Hessian Matrix\Max Min Analysis, Eigenvalues etc

[alec_tronn]

In my calc 3 class, we've taken an alternative(?) route to learning maxes and mins of multivariable equations. By using a Hessian Matrix, we're supposed to be able to find the eigenvalues of a function at the point, and determine whether the point is a max, min, saddle point, or indeterminant. Also, using these eigan values, a new axis system is formed. I can only vaguely understand most of what the teacher has explained (thick middle-eastern accent), and I have until Thursday to fully understand everything. Our book does not cover the matrix ways of doing things.

Does anyone have any useful links on hessian matrices? I have looked, but they all seem to go deeper into matrix things or use notation that I'm not familiar with.
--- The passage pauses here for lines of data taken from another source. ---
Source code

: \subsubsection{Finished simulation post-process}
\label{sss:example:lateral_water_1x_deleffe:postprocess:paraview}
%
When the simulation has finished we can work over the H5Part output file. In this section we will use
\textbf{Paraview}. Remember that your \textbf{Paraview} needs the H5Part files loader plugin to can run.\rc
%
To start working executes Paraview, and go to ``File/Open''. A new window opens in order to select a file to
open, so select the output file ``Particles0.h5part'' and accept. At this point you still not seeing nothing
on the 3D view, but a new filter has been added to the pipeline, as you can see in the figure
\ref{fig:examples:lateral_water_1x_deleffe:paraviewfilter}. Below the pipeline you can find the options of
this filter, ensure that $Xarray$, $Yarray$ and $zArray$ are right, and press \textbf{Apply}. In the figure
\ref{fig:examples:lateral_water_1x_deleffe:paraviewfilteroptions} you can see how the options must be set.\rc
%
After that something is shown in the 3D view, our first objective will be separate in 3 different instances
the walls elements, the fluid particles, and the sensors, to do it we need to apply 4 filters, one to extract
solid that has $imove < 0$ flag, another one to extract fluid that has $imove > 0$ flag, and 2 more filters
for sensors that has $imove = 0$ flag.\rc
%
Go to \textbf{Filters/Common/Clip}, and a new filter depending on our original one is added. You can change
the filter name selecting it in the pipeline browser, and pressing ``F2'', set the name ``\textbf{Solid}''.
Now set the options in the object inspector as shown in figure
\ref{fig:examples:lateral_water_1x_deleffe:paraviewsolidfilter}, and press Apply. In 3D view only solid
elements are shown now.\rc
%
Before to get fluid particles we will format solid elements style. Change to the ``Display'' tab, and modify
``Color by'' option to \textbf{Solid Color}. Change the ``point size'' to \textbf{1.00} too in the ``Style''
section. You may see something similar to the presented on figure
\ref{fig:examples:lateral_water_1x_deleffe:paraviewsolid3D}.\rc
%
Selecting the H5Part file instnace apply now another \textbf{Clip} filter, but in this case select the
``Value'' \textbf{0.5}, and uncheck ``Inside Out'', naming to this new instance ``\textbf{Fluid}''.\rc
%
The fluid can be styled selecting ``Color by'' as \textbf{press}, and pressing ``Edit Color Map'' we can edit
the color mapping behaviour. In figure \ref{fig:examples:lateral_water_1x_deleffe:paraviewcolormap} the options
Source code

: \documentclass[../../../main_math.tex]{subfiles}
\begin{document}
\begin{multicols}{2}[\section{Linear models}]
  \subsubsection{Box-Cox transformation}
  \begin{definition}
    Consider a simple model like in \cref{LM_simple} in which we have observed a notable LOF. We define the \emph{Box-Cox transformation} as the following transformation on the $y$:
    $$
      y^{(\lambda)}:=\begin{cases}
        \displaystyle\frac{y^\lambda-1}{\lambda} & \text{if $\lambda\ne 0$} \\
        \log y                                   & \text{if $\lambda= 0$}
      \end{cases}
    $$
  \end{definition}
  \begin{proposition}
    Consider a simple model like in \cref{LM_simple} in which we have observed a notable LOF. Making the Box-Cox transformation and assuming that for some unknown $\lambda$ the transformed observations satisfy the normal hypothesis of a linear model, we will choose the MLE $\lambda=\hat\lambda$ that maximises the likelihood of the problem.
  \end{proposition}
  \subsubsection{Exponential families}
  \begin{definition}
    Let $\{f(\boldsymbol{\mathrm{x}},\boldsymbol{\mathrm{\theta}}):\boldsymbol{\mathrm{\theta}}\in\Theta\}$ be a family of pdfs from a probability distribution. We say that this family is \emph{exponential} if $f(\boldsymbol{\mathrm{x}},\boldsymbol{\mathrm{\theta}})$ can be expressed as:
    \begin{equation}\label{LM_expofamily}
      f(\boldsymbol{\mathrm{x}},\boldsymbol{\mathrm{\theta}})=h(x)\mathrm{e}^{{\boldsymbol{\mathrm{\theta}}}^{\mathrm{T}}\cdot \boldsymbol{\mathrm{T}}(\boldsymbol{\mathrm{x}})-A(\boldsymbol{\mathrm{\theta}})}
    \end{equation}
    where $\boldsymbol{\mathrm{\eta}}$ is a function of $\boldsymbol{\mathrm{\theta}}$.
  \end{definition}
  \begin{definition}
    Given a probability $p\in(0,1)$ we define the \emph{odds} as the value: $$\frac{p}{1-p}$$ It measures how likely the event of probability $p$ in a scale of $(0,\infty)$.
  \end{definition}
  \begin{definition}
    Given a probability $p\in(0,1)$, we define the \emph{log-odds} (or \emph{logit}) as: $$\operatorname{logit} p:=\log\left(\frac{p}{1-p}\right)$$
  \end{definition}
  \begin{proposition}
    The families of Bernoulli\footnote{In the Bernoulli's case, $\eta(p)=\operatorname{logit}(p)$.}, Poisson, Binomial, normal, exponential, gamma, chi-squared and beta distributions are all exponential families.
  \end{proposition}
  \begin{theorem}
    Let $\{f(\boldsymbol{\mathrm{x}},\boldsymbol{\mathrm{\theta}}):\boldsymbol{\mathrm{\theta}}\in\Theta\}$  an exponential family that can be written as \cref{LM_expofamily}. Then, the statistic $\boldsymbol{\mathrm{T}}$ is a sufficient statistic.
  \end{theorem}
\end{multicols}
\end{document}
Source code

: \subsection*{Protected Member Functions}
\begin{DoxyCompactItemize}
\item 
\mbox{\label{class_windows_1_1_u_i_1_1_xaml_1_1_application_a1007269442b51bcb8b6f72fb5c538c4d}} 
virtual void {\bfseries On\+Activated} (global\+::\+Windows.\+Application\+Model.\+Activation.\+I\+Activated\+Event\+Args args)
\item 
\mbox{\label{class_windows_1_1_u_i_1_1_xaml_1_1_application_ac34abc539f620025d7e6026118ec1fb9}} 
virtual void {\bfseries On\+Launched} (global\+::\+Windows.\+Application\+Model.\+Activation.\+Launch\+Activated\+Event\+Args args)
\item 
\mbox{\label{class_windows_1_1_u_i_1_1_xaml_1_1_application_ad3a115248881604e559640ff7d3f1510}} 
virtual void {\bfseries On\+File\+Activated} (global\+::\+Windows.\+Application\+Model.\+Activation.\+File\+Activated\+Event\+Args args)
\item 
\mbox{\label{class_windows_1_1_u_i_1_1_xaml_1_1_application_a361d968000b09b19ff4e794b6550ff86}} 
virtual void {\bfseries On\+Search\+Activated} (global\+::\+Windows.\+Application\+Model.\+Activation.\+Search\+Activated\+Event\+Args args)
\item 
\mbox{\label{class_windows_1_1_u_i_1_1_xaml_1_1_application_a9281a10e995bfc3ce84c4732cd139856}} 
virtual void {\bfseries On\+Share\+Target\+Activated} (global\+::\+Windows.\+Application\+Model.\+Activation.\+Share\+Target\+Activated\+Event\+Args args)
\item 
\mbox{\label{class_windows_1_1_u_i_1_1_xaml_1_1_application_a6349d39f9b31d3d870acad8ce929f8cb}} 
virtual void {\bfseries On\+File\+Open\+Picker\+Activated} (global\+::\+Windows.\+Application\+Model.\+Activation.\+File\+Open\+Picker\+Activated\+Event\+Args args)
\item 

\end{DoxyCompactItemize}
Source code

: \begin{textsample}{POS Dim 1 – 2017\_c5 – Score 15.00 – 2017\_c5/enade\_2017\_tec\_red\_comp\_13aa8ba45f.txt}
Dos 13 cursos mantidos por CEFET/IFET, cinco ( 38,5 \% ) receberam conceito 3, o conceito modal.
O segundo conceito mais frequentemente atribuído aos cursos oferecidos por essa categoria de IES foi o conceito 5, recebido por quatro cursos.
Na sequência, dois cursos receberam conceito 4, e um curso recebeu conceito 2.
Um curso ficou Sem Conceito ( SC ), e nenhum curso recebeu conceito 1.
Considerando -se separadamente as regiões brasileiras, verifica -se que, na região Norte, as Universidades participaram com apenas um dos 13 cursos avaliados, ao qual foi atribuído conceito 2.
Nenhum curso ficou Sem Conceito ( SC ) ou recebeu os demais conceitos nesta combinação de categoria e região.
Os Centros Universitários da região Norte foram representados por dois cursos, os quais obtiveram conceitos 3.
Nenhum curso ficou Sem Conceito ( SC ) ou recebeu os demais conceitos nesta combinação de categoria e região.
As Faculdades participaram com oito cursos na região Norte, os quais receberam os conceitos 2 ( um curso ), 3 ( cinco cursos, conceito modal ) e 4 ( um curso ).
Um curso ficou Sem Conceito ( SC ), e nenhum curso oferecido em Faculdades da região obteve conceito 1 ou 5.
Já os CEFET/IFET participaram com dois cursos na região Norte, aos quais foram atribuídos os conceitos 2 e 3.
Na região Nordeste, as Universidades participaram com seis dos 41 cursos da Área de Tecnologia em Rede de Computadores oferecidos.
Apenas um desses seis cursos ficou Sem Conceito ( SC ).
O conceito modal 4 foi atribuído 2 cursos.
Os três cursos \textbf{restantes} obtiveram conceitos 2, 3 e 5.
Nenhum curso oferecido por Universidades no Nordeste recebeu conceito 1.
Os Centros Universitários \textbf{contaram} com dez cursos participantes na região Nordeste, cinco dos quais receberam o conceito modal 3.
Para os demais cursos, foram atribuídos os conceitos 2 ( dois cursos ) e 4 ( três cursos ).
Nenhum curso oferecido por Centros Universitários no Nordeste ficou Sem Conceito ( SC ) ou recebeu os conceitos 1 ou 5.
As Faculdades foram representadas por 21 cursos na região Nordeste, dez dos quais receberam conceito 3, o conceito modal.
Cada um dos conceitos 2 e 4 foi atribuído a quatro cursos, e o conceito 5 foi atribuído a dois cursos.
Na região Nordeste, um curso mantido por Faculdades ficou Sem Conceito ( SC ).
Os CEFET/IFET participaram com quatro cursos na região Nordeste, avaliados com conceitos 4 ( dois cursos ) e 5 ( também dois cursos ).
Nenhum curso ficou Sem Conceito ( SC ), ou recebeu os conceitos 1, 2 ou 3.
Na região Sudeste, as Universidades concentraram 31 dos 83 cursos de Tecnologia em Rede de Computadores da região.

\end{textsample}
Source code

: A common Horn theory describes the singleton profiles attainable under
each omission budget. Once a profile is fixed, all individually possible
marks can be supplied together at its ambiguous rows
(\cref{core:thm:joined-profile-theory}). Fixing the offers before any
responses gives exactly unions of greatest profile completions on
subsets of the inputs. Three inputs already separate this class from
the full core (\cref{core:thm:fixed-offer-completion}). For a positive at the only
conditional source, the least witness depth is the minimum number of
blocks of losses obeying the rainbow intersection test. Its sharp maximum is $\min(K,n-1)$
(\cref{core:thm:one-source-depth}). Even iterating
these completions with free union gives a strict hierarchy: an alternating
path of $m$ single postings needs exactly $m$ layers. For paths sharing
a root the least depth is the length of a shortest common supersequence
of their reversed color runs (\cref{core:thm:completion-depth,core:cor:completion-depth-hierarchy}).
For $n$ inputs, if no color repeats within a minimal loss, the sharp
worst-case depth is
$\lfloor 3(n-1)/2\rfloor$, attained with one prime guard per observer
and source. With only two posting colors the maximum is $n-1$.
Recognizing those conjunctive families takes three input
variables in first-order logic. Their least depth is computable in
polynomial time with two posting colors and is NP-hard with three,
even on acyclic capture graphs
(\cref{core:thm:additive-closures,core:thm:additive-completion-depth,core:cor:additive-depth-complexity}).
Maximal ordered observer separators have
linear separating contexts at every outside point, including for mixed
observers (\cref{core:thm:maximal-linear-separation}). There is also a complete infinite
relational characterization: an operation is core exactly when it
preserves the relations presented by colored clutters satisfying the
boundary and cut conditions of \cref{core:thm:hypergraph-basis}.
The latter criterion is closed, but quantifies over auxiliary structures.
Any books I should try to find (textbooks or otherwise)? Everybody got a D on the first quiz, and I'm not looking forward to that happening again on the test. Thanks for any information, links, or explanations that you can provide.

 

[quasar987]

The Hessian matrix is just the name of the matrix (read "table") in which the second order derivatives are stored. Just as the gradient vector (while written in matrix notation) is the table in which the first order derivatives are stored.

See http://en.wikipedia.org/wiki/Hessian_matrix ans particularly the "Critical points and discriminant" and "Second derivative test" paragraphs.